The photo of Milt Bernhart is actually Bob Fitzpatrick, one of the greatest, and most confident musical players to have ever graced the Kenton Orchestra.he was quite capable of gracing his section with musical magic.
Although Stan was an enormous admirer of all the early pieces Peter wrote for the ‘Artistry in Rhythm’ Orchestra he wasn’t terribly ‘thrilled with the money-generating crap’ he does for TV.’ Consequently he never again called upon his services to fuel the big machine. As far as I can remember the last truly social time we were all together was when a small (intimate) party was put together to mark the birth of my daughter, Lisa.
Please realize my small edits in no way detracts from your marvelous essay.
Thanks Noel for your interest and input. It is always good to get information from people who were actually on the scene then.

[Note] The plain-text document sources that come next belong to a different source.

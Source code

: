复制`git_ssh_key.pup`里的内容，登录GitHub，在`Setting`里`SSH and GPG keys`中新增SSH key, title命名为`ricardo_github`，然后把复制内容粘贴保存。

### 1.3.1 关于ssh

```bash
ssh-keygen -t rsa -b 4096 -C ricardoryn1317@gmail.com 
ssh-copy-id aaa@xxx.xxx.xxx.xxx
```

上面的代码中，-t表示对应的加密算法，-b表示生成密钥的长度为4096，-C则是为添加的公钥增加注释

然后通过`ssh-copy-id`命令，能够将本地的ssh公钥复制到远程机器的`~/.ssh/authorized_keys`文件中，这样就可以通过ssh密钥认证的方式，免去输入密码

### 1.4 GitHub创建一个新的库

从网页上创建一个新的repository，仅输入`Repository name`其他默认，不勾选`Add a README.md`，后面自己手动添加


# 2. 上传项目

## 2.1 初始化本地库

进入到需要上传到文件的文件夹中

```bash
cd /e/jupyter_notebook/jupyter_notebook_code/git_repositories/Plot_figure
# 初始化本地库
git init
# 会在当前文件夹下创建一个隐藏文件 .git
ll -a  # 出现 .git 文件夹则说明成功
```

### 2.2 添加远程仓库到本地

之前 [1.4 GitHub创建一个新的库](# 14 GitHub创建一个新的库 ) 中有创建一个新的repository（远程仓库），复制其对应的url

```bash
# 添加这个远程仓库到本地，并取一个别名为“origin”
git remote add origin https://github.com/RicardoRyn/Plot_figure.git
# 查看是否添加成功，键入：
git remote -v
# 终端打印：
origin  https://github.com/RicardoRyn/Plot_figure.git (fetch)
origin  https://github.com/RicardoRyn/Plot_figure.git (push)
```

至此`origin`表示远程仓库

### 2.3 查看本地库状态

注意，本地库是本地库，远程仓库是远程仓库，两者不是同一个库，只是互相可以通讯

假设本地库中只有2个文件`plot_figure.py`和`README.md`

Regarding Audree Coke, you are absolutely correct. She lived with Kenton, but they were never married. That error has been corrected in the blog post.
The picture of Milt Bernhart is similar to the ones to be found in his Wikipedia biography, and at Google images.
My fact checkers are people who like you visit swingandbeyond.com, read the posts, and care enough to post their comments. Thanks again Noel. Your recollections fill out the historical picture a bit more.